Sam and Carole spent their honeymoon on a tour of racecourses in the north.

For Sam's passenger that March afternoon in 1985, tragedy was not a stranger.

Riding Border Flight in the 1964 Grand National, Paddy's own father - Paddy Farrell Snr -became a paraplegic when he broke his back following a fall at the Chair.

With four children under seven to support, a group of his fellow riders began to collect money to enable him to move from his house near York to a brand-new bungalow.

“As soon as Paddy was taken away from the track, us jockeys knew he would never walk again,” said his friend Jack Berry. “He had a wife and four kids, and we felt we had to do everything we could to help him out.

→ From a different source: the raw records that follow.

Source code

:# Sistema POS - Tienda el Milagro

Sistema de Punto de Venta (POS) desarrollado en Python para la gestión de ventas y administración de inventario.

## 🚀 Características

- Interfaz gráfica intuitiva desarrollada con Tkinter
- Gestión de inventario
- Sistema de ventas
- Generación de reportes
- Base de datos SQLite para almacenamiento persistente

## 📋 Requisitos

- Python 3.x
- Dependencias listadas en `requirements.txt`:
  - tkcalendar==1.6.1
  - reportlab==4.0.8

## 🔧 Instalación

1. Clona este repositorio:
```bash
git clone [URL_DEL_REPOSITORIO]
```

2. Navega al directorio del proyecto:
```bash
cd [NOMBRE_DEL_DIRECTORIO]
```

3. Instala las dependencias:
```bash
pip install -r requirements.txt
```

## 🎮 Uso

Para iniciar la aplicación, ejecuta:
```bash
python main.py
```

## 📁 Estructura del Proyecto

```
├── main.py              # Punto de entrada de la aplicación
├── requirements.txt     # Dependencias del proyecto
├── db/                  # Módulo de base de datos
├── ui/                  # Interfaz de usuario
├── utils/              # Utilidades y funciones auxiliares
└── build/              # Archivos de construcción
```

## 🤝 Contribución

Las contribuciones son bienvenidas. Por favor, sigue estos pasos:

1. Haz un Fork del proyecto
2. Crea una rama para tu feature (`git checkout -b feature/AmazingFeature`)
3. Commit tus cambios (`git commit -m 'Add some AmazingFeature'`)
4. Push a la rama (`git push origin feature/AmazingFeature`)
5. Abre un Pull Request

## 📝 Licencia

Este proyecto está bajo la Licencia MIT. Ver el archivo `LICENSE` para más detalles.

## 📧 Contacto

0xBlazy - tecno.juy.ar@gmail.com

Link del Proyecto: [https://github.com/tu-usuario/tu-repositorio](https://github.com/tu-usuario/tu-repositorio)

“The following Tuesday, there was a meeting at Wetherby and a group of us – people like myself, Nimrod Wilkinson and Jack Boddy – went around collecting money in buckets. We called it the Paddy Farrell fund.

“The response was incredible. The bookmakers were throwing ten-pound notes in, which back then was an awful lot of money, and everyone was so supportive.

“The Sporting Life and Sporting Chronicle got on board and said that if anybody donated a fiver, they would print their name in the paper.

“We raised enough money for the bungalow in next to no time and decided to give some of the left-over to Tim Brookshaw, a lad who had got injured in a hurdle race a couple of days before the National. So it became the Farrell-Brookshaw fund.

“Then, as more jockeys got injured in the future, it grew into the National Hunt Jockeys Fund. And finally, as some of the Flat lads started to need help as well, it became the Injured Jockeys Fund that you know today.”

Paddy Farrell Snr. died on Saturday evening, November 20, 1999.